**TASK DESCRIPTION:** Give the lines again exactly, from the one holding "the four wires." to the last line of the listing below, both ends included and nothing added.

----------

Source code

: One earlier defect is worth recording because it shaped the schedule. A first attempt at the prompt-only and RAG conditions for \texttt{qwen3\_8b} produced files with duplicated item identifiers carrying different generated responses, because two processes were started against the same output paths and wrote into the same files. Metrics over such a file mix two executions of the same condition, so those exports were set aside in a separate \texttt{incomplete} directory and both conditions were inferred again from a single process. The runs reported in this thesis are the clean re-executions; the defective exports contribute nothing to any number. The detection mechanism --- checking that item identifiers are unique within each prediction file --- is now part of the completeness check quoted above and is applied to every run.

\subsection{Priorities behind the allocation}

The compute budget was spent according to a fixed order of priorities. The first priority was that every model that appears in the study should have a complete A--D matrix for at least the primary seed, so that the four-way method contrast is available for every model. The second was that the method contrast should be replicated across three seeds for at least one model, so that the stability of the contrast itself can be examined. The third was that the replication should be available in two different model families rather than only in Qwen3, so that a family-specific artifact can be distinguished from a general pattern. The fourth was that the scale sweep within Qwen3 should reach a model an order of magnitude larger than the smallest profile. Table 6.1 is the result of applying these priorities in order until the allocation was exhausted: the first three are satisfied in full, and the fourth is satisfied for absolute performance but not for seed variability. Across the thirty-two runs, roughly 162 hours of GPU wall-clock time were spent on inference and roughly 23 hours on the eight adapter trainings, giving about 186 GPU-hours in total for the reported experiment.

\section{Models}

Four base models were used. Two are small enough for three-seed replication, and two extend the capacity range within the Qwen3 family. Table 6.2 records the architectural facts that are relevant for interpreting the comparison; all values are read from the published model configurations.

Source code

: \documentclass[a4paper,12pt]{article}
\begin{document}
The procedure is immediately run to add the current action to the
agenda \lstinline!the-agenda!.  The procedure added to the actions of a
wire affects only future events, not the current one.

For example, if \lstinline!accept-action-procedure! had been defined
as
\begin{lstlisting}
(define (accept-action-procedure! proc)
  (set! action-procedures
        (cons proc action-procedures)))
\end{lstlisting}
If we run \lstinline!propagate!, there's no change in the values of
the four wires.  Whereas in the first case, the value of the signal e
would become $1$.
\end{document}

----------

**ANSWER TO THIS TASK:**
the four wires.  Whereas in the first case, the value of the signal e
would become $1$.
\end{document}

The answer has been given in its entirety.